Preferential capital requirements
The MNB has published new regulatory guidelines (Green Preferential Capital Requirement Programme for Corporates and Municipalities) for credit institutions on climate and environmental risk management, which came into force in June 2021. The new guidelines encourage banks to evaluate environmental risks when assessing their impact on operations and their financing portfolios using measurable and reliable indicators and methods in accordance with the recommendations of the task force on climate-related financial disclosures. However, the guidance goes well beyond climate information, requiring banks to create a dedicated unit to manage environmental risks and develop climate-neutral plans in line with the goals of the Paris Agreement.
Therefore, Hungarian banks are entitled to request significantly reduced capital requirements for loans for the purchase and construction of energy-efficient properties. This also applies to solar power plants, sustainable agriculture, energy efficiency and electromobility. The capital discount is 5% or 7% of each eligible gross exposure, which reduces the participating institution's Pillar II capital requirement. The new capital requirements cover more than 85% of the banking sector.

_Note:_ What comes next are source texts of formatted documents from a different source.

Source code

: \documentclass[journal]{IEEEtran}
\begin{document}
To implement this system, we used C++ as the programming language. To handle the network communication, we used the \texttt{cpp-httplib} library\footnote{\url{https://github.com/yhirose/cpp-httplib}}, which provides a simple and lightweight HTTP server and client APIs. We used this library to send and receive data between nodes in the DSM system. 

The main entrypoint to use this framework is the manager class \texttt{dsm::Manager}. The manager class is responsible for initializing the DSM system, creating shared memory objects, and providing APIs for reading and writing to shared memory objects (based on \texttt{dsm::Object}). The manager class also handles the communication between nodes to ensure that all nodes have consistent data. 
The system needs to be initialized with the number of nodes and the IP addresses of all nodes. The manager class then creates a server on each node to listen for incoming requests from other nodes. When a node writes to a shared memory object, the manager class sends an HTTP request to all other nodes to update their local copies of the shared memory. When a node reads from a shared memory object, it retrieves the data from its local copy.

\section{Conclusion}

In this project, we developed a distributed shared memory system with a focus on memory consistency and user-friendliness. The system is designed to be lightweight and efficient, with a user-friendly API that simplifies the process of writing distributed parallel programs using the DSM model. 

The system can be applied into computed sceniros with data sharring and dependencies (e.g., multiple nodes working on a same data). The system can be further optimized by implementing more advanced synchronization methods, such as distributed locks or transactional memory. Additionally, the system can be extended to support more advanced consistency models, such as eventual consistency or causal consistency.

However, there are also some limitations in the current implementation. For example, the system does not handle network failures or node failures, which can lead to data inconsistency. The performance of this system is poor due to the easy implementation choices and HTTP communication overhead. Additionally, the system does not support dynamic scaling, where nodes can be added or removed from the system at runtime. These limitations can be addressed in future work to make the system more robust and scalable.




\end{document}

It is safe to say that the green corporate loan portfolio in Hungary is growing dynamically in relation to the overall business credit portfolio. In addition, the MNB launched a programme for environmentally friendly housing in summer 2021. As part of the scheme, the MNB provides refinancing to banks that finance the construction and purchase of green housing.
The MNB has published guidelines that define the main standards for green bonds, provide issuers with a list of tasks to be performed, and define required documentation and reporting obligations. In addition, the Budapest Stock Exchange is supporting the development of the green bond market by:
- publishing guidelines for environmental, social and governance (ESG) reports, introducing internationally accepted content and format standards; and
- providing practical assistance in the preparation of ESG reports.
The MNB has also launched a green mortgage bond purchase programme for the purchase of green-rated mortgage bonds to facilitate the issuance of green housing loans.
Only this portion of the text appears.